The annual Essex Limited study, conducted by business advisers Grant Thornton and law firm Birkett Long, focuses on the performance of the 100 largest companies which are both owned and managed within the county.

Combined turnover for this year’s 100 leading firms was 5.3% up year-on-year at £7.7billion, with operating profit 1.4% higher at £322million and pre-tax profit jumping by 22.4% to £296m.

Employment levels across the 100 companies rose by 2.5% to 46,909, representing an increase of 1,114 jobs, and the average salary of those employed by Essex Limited firms increased by 8.1% to £26,463, well above all measures of inflation.

But despite the increased wage bill, debt levels and gearing – the ratio of debt to equity – have both improved, with total debt falling by 19% to £1.1bn and gearing moving from 87% to what Grant Thornton describes as “a much healthier” 65%.
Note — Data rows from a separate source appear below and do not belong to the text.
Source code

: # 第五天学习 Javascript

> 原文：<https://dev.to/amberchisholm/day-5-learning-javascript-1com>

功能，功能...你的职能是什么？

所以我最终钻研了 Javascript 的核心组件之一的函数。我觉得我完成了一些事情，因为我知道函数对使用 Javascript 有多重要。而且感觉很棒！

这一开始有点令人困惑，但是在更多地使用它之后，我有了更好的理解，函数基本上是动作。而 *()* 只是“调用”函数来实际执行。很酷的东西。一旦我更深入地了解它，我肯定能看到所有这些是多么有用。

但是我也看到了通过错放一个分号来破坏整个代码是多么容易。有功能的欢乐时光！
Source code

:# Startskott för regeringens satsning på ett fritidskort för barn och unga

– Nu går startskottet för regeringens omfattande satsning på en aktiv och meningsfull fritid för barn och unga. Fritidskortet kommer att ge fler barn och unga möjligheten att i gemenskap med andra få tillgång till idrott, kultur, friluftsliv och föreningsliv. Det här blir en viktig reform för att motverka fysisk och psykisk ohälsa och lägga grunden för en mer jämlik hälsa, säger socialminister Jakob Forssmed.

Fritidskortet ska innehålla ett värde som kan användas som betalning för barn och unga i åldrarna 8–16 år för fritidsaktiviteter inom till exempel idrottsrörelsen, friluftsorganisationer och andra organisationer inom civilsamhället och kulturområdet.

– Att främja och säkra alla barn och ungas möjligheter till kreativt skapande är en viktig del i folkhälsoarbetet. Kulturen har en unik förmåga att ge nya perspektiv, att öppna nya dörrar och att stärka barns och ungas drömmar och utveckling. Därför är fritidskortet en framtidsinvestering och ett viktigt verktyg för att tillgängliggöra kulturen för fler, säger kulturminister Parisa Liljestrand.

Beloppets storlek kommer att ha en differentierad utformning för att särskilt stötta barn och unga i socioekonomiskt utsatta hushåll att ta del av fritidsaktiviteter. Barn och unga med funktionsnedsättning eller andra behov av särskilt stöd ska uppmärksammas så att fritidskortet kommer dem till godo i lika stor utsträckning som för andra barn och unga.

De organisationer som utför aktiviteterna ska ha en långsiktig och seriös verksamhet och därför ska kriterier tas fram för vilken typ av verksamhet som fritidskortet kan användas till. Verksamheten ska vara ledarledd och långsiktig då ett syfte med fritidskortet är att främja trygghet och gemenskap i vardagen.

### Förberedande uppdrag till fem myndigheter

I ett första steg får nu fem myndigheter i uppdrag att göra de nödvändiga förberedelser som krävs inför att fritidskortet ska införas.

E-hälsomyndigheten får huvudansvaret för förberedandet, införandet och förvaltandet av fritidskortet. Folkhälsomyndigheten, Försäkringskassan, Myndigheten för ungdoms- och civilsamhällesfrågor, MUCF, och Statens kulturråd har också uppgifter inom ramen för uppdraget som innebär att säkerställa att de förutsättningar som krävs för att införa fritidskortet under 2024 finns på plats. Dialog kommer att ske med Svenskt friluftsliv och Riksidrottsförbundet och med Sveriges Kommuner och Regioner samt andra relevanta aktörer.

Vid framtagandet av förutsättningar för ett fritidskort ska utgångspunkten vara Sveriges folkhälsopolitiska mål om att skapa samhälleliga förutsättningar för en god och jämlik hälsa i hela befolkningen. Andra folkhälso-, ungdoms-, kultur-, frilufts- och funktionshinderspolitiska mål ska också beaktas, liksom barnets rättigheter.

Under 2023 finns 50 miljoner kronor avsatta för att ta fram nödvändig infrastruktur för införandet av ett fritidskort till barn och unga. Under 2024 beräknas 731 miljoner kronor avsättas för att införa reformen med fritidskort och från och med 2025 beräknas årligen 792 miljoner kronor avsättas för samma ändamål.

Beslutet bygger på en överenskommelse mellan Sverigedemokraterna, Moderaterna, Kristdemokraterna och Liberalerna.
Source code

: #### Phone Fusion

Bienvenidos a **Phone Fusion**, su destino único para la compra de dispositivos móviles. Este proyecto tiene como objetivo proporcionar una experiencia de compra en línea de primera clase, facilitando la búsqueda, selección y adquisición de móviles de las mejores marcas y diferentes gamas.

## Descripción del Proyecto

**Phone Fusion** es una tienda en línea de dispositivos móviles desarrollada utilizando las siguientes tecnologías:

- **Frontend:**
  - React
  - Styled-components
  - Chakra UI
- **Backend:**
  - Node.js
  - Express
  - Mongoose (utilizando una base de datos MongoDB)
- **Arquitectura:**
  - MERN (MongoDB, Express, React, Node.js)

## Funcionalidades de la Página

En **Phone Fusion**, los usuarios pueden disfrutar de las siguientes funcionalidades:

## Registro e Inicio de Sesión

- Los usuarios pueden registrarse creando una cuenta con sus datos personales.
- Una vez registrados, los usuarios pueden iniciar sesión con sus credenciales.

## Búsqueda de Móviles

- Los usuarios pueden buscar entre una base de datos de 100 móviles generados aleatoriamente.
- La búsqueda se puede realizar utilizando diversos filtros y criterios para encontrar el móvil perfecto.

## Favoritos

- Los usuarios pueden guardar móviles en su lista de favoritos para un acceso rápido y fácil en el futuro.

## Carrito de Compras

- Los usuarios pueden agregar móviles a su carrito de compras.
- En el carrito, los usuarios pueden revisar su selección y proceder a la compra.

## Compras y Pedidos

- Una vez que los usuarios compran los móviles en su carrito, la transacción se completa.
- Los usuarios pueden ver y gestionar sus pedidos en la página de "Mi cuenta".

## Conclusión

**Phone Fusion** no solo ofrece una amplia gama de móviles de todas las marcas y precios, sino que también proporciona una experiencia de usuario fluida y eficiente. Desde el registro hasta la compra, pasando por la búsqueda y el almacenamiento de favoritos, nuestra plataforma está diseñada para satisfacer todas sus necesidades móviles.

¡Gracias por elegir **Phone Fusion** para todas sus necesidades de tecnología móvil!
Paul Dearsley from Grant Thornton’s Chelmsford office said: “It’s exciting to again report such promising growth. Last year, aggregate turnover remained broadly flat but this year we have seen significant growth, above that of the national economy, along with a continued rise in profits.

“This shows the county’s largest companies have worked hard to grow turnover but not at the detriment of final profits, providing further testimony of the quality businesses the Essex attracts and retains.

“Gearing levels have also reduced which we believe shows a shift towards internally generated funding. This is supported by increased employee numbers and wages rising at an above inflation average, demonstrating Essex businesses are investing in staff for future growth.”